5 de Julio de 2009.
Una crisis convulsiva a las 5 de la mañana iba a darle un giro a toda nuestra vida. Porque tras meses de dudas, de sospechas, de insistencia, de miedos internos…en ese momento, dentro de coche, intentando que Rodrigo volviese en si todo encajaba, todo cobraba forma y se volvía realidad. Teníamos razón, no eran cosas de primerizos, no eran agobios ni exageraciones nuestras.
Ahí comenzaba un camino lleno de visitas a profesionales, segundas opiniones, EEG diurnos, nocturnos, con y sin privación de sueño, neuropediatras, analíticas de todo tipo…Rodrigo «tenía algo», ahora sí que sí.
El primer profesional al que acudimos en Madrid, aún con el susto de la posible #Epilepsia en el cuerpo, lo primero que hizo nada más entrar en la consulta sin prácticamente mediar palabra fue «su hijo es autista, lo saben, ¿no?» Más allá de la carencia completa de tacto, de la falta de empatía y de una visita en la que la cercanía y la mirada fueron inexistentes, con el tiempo tendríamos que darle la razón. Sin embargo, conforme salía de allí lo primero que hice fue decirle a mi marido que no, ni hablar, que era imposible. Que Rodrigo no tenía autismo porque él miraba a los ojos. Sin embargo, ahí se quedaba plantada la semilla..
De hecho yo SABÍA….pero no quería ver.
Porque no podía ser.
Porque mi hijo no cumplía con los estereotipos que tantos libros y películas habían arrojado creando un prototipo super estructurado en mi mente.
Porque Rodrigo no se parecía nada a un niño con el que apenas unos años antes había estado trabajando y cuya vida y la de su familia eran complicadísimas.
Porque él miraba a los ojos y tenía sonrisa social.
Porque mi vida no podía ser tan difícil.
Esa negación duró años.
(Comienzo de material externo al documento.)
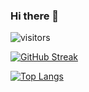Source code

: ### Hi there 👋

![visitors](https://visitor-badge.glitch.me/badge?page_id=page.id)

[![GitHub Streak](https://github-readme-streak-stats.herokuapp.com?user=faizee-f&theme=dark&date_format=j%20M%5B%20Y%5D&border=DDDDDD&stroke=DDADAD)](https://git.io/streak-stats)



[![Top Langs](https://github-readme-stats.vercel.app/api/top-langs/?username=faizee-f&layout=compact&theme=vision-friendly-dark)](https://github.com/anuraghazra/github-readme-stats)
<!--
**faizee-f/faizee-f** is a ✨ _special_ ✨ repository because its `README.md` (this file) appears on your GitHub profile.

Here are some ideas to get you started:

- 🔭 I’m currently working on ...
- 🌱 I’m currently learning ...
- 👯 I’m looking to collaborate on ...
- 🤔 I’m looking for help with ...
- 💬 Ask me about ...
- 📫 How to reach me: ...
- 😄 Pronouns: ...
- ⚡ Fun fact: ...
-->
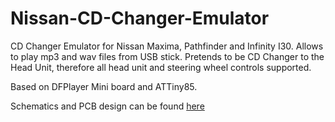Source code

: # Nissan-CD-Changer-Emulator
CD Changer Emulator for Nissan Maxima, Pathfinder and Infinity I30.
Allows to play mp3 and wav files from USB stick.
Pretends to be CD Changer to the Head Unit, therefore all head unit
and steering wheel controls supported.

Based on DFPlayer Mini board and ATTiny85.

Schematics and PCB design can be found [here](https://easyeda.com/Yulay/nissan-cd-changer-emulator)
Porque la esperanza de que avanzara no se perdía, de alcanzar una cierta «normalidad». Las comparaciones se convirtieron en una obsesión porque era a lo que yo me agarraba, a eso y a incontables horas de todo tipo de terapias…
Llegaban cada vez más síntomas y signos de sus distintas condiciones y afectaciones y aún así me aferraba a cualquier estudio, cualquier foro, cualquier libro, cualquier terapia que pudiera romper la burbuja en la que Rodrigo se había instalado y de la que no conseguíamos sacarlo.
Porque mi hijo cada día que pasaba estaba más y más alejado de lo que se esperaba en su desarrollo cronológicamente hablando. Y eso dolía, mucho.
De alguna manera, aunque la adaptación a la nueva realidad iba llegando siempre quedaba ese residuo de «¿Pero y si? Es que él no está tan mal, es que aún queda mucho tiempo…«. Y, aunque sabes que el calendario en este caso no es un aliado no es nada fácil racionalizar y ver de verdad.
El lograr aceptar lo inevitable, entender que había mucho que podíamos hacer pero que también había muchísimo que él no iba a alcanzar nos hizo respirar y aprender a vivir día a día. Eso fue liberador.